Miles Franklin Literary Award 2024 shortlist: Book experts on the surprises and likely winner of Australia's biggest literary award

miles franklin literary award 2024 shortlist: book experts on the surprises and likely winner of australia's biggest literary award

The shortlist includes a previous winner, a previous shortlistee and three debut novelists.  (ABC: Luke Tribe)

The shortlist for the 2024 Miles Franklin Literary Award has now been announced, with six authors selected from the longlist to vie for Australia's most prestigious literary award.

The shortlist is:

  • Hossein Asgari, Only Sound Remains (Puncher & Wattmann)
  • Jen Craig, Wall (Puncher & Wattmann)
  • Andre Dao, Anam (Hamish Hamilton/Penguin Random House)
  • Gregory Day, The Bell of the World (Transit Lounge)
  • Sanya Rushdi, Hospital (Giramondo Publishing)
  • Alexis Wright, Praiseworthy (Giramondo Publishing)

The list includes a previous winner (Wright), a previous shortlistee (Day) and three (!) debut novelists (Asgari, Dao and Rushdi).

Along with last year's, it's the most culturally diverse Miles Franklin shortlist ever, with four writers of colour in the running, and the third year in a row to feature more writers of colour than writers from Anglo-Saxon backgrounds.

And if Craig, Rushdi or Wright win, they'll become the eighth woman winner in a row (12 women have won in the 13 years since the controversial 2011 shortlist was entirely composed of men), and the 20th woman to win the $60,000 award since 1957.

Last year's winner was Shankari Chandran for Chai Time at Cinnamon Gardens. This year's winner will be announced on July 30.

To take a closer look at the list, we've convened a literary cabal of The Book Show's Claire Nichols and Sarah L'Estrange, The Bookshelf's Kate Evans and book critic Declan Fry.

Surprises and themes

Sarah L'Estrange: It's no surprise to see Alexis Wright there!

But I'm surprised at the uniformity of the shortlist. Often there'll be a bit of a range of more literary and then maybe more populist fiction, like last year's list, whereas this shortlist is absolutely singing the praises of high literary fiction.

Kate Evans: It's noticeable how many of the books are from smaller publishers, who, arguably, are able to take more risks and play around with the form. The shortlisted books do play around with form and are a bit more experimental.

And that, to me, is exactly what the Miles Franklin should be. It's supposed to be looking at novels of the highest literary merit — that's in their actual guidelines — "that presents Australian life in any of its phases".

Claire Nichols: I was disappointed that Edenglassie by Melissa Lucashenko didn't make the shortlist.

It's interesting what Kate was saying about how it's a very literary list. But I would argue that it shouldn't have to be literary at the expense of heart.

I think the best novels can do both, like when Lukashenko won the Miles in 2019 for Too Much Lip or when Tara June Winch won a year later for The Yield. These books had high literary merit, but also had characters you could really connect with and straddled that popular/literary divide.

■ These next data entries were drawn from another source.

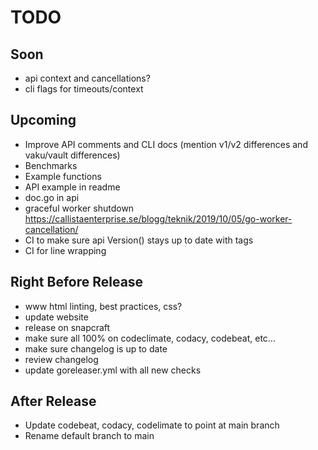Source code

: # TODO

## Soon

- api context and cancellations?
- cli flags for timeouts/context

## Upcoming

- Improve API comments and CLI docs (mention v1/v2 differences and vaku/vault differences)
- Benchmarks
- Example functions
- API example in readme
- doc.go in api
- graceful worker shutdown <https://callistaenterprise.se/blogg/teknik/2019/10/05/go-worker-cancellation/>
- CI to make sure api Version() stays up to date with tags
- CI for line wrapping

## Right Before Release

- www html linting, best practices, css?
- update website
- release on snapcraft
- make sure all 100% on codeclimate, codacy, codebeat, etc...
- make sure changelog is up to date
- review changelog
- update goreleaser.yml with all new checks

## After Release

- Update codebeat, codacy, codelimate to point at main branch
- Rename default branch to main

I'm struggling a bit with this list to find those stories that I just love in that way.

KE: Hear, hear on Edenglassie: I also would have liked to have seen Charlotte Wood's Stone Yard Devotional there. I like the cleanness of the writing and the exploration of grief, it was really beautifully done.

SL: If we're talking about books that have heart, that also explore ideas, I felt like Angela O'Keeffe's The Sitter was able to do that. I would have happily seen that on the shortlist.

It's not that I don't think these shortlisted books are worthy, but they haven't fired me up like last year's list. I was really excited for Limberlost last year, I really thought Robbie Arnott was gonna win, although he didn't. But part of why we invest in prizes is the excitement, the disagreements, and I don't feel that with this list.

Declan Fry: I feel it's one of the most exciting shortlists in ages. I think that, actually, a lot of the books have so much heart.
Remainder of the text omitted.